Entries taken from a collection
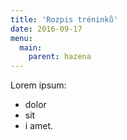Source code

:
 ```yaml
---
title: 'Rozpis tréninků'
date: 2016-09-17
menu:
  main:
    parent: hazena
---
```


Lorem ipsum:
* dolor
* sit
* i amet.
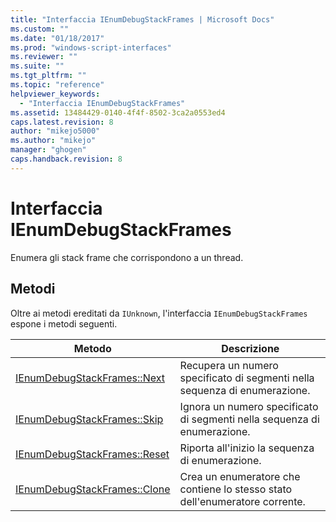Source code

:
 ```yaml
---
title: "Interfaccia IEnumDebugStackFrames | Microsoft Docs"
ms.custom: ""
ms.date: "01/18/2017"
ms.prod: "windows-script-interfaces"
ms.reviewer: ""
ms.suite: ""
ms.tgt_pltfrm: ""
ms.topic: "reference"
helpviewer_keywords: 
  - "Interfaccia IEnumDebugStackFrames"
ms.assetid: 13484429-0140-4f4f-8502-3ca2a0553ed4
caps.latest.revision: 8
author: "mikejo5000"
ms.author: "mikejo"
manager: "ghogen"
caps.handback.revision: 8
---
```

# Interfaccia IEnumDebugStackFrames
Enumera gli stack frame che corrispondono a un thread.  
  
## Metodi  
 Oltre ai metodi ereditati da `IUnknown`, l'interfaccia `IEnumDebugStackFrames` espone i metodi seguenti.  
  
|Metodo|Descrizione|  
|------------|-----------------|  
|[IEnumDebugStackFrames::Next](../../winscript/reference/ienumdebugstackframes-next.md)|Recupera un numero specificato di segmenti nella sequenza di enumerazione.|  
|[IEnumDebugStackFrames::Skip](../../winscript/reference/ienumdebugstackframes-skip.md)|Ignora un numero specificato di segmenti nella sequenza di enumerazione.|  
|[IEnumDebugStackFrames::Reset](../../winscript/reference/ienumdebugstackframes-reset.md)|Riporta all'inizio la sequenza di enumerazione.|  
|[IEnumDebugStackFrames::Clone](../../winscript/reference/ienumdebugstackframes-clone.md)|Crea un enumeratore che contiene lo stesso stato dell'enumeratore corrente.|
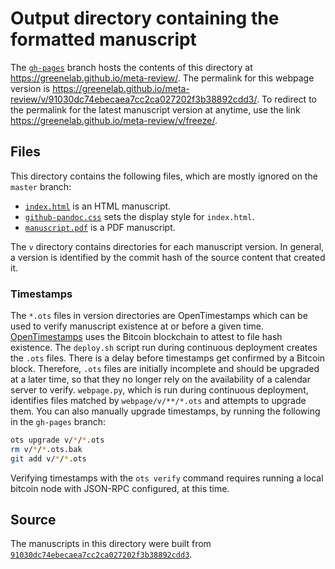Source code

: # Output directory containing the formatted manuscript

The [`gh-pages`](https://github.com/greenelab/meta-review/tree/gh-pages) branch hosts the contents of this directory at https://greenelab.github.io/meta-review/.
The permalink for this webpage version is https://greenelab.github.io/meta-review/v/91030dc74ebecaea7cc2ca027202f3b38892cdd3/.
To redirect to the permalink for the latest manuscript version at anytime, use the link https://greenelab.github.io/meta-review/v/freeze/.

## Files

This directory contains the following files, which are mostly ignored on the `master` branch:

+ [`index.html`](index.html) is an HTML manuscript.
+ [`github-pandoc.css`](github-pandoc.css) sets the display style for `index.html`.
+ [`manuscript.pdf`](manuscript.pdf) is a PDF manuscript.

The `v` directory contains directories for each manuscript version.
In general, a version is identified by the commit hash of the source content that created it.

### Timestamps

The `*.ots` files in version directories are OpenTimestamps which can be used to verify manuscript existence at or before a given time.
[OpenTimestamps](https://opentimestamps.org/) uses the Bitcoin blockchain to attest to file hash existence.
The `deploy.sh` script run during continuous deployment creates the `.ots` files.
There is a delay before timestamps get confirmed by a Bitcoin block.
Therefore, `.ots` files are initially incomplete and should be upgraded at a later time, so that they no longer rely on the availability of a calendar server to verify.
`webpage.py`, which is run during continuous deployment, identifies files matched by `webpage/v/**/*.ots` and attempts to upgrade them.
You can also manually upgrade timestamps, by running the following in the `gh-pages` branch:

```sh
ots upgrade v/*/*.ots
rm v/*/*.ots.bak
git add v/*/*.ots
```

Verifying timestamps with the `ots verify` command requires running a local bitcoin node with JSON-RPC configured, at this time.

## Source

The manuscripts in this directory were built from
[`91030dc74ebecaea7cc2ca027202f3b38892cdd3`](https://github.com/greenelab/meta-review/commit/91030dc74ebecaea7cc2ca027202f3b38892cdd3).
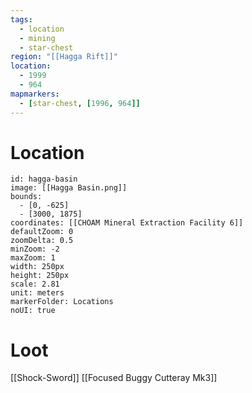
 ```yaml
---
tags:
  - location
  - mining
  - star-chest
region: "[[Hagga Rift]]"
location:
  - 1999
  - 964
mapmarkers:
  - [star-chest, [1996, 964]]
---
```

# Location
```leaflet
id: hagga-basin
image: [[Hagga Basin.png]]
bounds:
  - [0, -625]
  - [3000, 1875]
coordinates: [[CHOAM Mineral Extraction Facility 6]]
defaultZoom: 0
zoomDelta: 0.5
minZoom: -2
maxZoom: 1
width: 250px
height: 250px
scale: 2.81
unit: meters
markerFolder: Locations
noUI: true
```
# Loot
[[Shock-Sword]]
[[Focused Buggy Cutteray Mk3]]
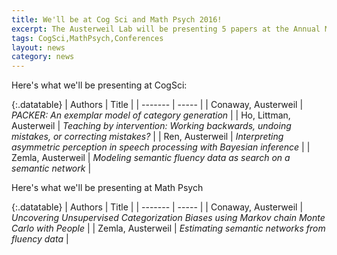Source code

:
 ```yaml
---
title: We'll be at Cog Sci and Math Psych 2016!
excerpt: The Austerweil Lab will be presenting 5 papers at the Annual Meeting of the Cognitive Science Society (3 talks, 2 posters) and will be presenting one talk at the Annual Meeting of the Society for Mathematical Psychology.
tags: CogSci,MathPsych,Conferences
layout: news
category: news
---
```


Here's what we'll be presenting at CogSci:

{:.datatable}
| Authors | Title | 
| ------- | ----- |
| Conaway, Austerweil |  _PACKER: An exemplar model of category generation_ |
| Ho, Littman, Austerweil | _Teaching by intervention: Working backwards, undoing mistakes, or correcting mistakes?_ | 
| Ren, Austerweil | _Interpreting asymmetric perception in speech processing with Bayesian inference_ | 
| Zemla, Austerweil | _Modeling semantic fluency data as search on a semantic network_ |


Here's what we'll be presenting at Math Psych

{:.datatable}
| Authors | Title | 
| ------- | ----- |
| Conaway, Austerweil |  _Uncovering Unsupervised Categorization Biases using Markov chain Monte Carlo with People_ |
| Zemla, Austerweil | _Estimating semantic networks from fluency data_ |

REQUIRED ACTION> In the entries above, find each line with the word "nella" and return it.

YOUR SOLUTION>
|[IEnumDebugStackFrames::Next](../../winscript/reference/ienumdebugstackframes-next.md)|Recupera un numero specificato di segmenti nella sequenza di enumerazione.|  
|[IEnumDebugStackFrames::Skip](../../winscript/reference/ienumdebugstackframes-skip.md)|Ignora un numero specificato di segmenti nella sequenza di enumerazione.|  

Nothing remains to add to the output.